In various industries, such as providing on-line services and sales, it may be important to provide a computing platform that is both robust and fault tolerant such that no single failure causes a shutdown of the entire computing platform. To address this issue, a “cluster” of interrelated computing devices may be used in a way such that various tasks handled by a first computing device may be assigned to a second computing device should the first computing device fail for some reason.
Various examples of this disclosure that are proposed as examples will be described in detail with reference to the following figures, wherein like numerals reference like elements, and wherein:
The methods and systems disclosed below may be described generally, as well as described in terms of specific examples. For instances where references are made to detailed examples, it is noted that any of the underlying principles described are not to be limited to a single example but may be expanded for use with any of the other methods and systems described herein as will be understood by one of ordinary skill in the art unless otherwise specifically stated.
For the purposes of this disclosure, the following definitions apply.
The term “process” refers to a set of instructions usable on one or more machines, such as a computer, that performs a useful activity.
The term “activity” refers to any task/endeavor that may be found useful and/or desirable and that may be performed, in whole or in part, by a process. An activity may thus include, for example, email delivery, medical diagnoses, fraud detection, gaming, providing an on-line sales platform, and so on.
The term “workload” refers to a single process or any number of related processes designed to perform one or more activities, or a portion of a single activity. By way of example, a first workload may consist of a number of back-end processes (e.g., inventory control) used to support an on-line sales platform. Similarly, a second workload may consist of a number of processes used to support a Graphic User Interface (GUI) that both displays various forms of data while receiving user instructions.
Workloads may be considered “related” (or have a “relationship”) if they have some form of functional relationship(s) with one another. By way of example, the second workload discussed above may be related (i.e., have a “relationship”) to the first workload should the second workload provide an online GUI for an activity provided by the first workload.
The term “manager” refers to some form of software-based process capable of being run by a computing device that performs a number of specific or otherwise-identified management function(s), such as the organization and/or coordination of resources to perform a number of activities. Alternatively, a “manager” may refer to a computing device that incorporates such software-based process.
The term “computing node” (or “node”) as used herein refers to some form of computing system capable of supporting a number of workloads. In various examples the term “computing node” includes, but is not limed to, computers, computer-based servers, a network of computer-based servers, devices augmented with specialized math and/or graphics processors, and so on.
The term “migration” refers to a number of processes (e.g., a workload) being moved from one physical device, e.g., a computing node, to another device typically (but not necessarily) with little or no disruption in service.
The term “cluster of computing nodes” (or “computing cluster”) refers to a number of communicatively-coupled computing nodes that are capable of performing separate workloads. By way of example, two separate workloads may be distributed among any one or two computing nodes in a computing cluster having three or more separate computing nodes.
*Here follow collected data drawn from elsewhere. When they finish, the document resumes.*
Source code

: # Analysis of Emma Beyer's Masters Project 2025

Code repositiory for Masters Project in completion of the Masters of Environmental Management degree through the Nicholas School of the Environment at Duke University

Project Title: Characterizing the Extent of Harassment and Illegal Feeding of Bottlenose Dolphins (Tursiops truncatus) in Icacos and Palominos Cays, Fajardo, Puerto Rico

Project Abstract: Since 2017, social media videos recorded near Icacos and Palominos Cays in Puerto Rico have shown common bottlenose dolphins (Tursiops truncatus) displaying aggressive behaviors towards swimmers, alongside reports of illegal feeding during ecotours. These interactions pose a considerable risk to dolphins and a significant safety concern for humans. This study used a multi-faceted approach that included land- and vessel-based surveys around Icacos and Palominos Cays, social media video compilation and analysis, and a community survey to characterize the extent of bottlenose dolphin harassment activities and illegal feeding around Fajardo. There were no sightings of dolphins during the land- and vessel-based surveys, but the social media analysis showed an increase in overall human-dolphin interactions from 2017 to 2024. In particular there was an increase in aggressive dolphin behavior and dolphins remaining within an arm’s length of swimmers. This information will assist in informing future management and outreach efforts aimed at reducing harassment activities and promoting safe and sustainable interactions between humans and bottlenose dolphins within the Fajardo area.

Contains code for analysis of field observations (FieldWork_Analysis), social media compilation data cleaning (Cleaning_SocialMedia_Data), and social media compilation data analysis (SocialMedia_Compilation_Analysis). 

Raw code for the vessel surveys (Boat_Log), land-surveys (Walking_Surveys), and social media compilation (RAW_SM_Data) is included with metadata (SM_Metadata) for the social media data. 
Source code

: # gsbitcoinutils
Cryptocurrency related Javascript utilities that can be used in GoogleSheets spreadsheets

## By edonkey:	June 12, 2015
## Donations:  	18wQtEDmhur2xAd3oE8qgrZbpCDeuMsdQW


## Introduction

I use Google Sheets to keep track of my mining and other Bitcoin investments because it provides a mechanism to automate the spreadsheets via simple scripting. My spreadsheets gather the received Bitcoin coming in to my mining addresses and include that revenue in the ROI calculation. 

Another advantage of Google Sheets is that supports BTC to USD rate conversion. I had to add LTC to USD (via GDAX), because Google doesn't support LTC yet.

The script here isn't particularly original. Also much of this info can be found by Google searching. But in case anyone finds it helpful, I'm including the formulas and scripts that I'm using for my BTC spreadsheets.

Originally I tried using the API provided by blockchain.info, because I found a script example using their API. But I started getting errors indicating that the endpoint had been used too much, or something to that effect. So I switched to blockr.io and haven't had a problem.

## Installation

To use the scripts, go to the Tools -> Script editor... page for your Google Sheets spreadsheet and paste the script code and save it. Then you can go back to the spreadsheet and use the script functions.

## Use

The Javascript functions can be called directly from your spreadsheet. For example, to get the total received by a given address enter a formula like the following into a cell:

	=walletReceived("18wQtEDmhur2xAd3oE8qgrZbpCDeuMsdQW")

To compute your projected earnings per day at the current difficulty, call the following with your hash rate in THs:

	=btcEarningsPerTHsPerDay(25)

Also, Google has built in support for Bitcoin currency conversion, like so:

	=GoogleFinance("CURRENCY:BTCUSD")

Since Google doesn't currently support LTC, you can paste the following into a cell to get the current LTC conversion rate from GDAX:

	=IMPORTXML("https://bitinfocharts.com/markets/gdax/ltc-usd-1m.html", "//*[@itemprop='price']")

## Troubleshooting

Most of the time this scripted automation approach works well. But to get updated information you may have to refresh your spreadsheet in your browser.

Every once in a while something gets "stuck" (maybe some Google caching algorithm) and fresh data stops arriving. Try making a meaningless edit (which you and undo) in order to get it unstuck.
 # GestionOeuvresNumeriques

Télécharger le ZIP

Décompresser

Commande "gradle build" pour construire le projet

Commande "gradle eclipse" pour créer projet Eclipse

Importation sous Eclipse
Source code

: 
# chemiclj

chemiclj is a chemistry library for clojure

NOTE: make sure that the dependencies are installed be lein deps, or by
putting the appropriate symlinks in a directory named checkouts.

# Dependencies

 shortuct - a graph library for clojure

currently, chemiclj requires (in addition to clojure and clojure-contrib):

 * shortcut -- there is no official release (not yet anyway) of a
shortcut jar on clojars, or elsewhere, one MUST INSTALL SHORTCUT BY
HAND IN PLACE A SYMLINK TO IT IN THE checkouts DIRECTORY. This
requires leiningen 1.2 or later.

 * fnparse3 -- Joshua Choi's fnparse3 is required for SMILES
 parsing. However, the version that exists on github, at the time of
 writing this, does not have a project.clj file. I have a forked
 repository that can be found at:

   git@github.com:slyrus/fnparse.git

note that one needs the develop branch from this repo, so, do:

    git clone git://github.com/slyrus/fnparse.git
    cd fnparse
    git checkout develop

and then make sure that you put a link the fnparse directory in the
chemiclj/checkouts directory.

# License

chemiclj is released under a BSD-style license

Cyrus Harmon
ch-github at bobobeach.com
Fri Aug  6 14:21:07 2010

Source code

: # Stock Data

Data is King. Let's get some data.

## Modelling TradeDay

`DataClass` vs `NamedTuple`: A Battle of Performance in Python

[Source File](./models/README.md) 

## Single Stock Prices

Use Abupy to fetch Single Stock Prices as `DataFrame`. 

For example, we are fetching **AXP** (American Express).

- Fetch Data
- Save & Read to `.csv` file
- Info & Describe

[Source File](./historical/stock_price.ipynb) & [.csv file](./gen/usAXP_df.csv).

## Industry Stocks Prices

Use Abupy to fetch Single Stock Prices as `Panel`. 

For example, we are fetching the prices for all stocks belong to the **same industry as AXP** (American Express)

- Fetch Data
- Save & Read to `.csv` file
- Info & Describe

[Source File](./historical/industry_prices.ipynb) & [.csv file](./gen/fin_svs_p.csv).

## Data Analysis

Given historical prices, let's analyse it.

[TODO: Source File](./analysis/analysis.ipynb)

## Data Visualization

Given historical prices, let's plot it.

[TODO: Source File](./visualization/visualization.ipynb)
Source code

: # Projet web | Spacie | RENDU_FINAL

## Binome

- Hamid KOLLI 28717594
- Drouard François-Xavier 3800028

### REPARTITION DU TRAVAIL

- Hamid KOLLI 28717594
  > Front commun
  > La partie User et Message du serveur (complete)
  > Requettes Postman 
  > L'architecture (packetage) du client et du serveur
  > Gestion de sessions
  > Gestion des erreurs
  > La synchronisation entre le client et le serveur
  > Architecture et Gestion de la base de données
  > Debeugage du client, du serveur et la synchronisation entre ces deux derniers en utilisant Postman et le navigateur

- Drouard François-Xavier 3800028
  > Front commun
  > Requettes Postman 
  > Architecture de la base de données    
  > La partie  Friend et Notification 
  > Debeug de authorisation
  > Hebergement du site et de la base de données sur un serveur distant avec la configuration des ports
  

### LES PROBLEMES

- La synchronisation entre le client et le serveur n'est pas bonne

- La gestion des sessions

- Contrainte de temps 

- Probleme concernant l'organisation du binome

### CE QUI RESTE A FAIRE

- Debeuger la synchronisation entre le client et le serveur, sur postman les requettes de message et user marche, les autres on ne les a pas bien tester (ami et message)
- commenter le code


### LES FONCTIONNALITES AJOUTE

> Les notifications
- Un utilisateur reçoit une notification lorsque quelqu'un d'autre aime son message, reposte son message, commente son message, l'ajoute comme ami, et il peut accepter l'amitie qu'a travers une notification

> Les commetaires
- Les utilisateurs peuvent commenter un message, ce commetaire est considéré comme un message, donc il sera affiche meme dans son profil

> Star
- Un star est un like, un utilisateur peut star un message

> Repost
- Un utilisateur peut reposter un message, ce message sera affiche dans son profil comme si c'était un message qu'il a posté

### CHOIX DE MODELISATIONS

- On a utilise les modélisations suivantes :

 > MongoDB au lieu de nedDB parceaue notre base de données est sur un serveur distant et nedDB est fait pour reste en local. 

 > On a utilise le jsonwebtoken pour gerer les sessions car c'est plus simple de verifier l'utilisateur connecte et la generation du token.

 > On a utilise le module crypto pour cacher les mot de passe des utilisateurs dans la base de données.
The term “failover” refers to the act of migrating (i.e., assigning and placing) a workload from a first computing node to a redundant or backup computing node in response to some form of failure of the first computing node. Unless otherwise stated, a “failover” is to be consider an automatic response to a computing note failure. This is in contrast to a “switchover,” which requires some form of human interaction to migrate a workload from one computing note to a second computing note. This is also in contrast to “automated with manual approval,” which refers to a failover reconfiguration that runs automatically once a user acknowledges the underlying failover and approves of the resulting reconfiguration.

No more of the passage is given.